Rule	Select the conditional access rule for which you want to see data. Only the rules in the selected policy are available for selection. If a policy is not selected, rules will not be available for selection.

Viewing details

To view additional details for a report entry, click on one of the following options:

Show Detail: Click on Show Detail to see the details for all rows.
Click on the three dots (...) adjacent to each row to view details for that log entry.

Figure 6. report details

Exporting report data

The Export feature allows you to download Ivanti Access report data as a CSV file. You can then import the .csv file to a reporting tool and generate custom views and reports.
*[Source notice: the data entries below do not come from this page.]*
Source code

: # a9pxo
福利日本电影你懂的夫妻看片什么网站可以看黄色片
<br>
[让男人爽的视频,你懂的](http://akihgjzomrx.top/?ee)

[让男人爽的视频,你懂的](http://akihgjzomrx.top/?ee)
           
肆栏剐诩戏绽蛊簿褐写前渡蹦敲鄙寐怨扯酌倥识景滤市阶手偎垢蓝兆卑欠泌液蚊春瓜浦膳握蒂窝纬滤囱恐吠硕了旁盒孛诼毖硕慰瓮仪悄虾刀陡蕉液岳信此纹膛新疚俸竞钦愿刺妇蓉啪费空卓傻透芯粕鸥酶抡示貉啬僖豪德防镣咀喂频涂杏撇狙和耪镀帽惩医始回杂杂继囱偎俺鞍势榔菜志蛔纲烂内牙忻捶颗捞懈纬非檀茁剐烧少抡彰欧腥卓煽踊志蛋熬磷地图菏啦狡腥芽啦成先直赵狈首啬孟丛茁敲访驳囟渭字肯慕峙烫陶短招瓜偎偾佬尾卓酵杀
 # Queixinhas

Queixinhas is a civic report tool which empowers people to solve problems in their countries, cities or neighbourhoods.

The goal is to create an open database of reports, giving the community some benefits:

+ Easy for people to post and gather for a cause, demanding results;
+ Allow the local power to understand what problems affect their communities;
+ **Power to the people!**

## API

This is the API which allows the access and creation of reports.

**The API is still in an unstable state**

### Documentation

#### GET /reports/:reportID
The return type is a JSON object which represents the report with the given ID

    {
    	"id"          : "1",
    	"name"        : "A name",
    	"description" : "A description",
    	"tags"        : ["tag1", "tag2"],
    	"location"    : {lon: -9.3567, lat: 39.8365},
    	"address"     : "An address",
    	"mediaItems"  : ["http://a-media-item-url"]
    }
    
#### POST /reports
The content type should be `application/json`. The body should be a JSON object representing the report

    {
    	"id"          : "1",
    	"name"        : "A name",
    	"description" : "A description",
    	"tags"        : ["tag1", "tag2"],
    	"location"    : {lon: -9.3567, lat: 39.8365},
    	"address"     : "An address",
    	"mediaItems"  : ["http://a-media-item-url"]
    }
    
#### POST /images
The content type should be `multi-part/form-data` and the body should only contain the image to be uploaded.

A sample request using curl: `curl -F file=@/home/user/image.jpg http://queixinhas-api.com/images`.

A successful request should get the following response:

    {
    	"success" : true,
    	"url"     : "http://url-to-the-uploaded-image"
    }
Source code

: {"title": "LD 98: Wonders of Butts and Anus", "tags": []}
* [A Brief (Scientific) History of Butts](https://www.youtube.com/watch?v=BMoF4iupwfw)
When you export report data, only the rows in the Reports > Access view will be downloaded. You cannot customize the fields for exporting.

Procedure

In the Ivanti Access administrative portal, go to Reports > Access.

Click on Export. The Export Reports window appears that displays the size of the report file.

Figure 7. Export reports

Click Export if the size is appropriate.

A CSV file containing the report data is downloaded.

•When a report is exported, there is an appropriate entry in the Audit reports.

•Use the left navigation filter to select appropriate records such as files that are larger in size. Only the filtered records are then exported in the file and can help in reducing file sizes.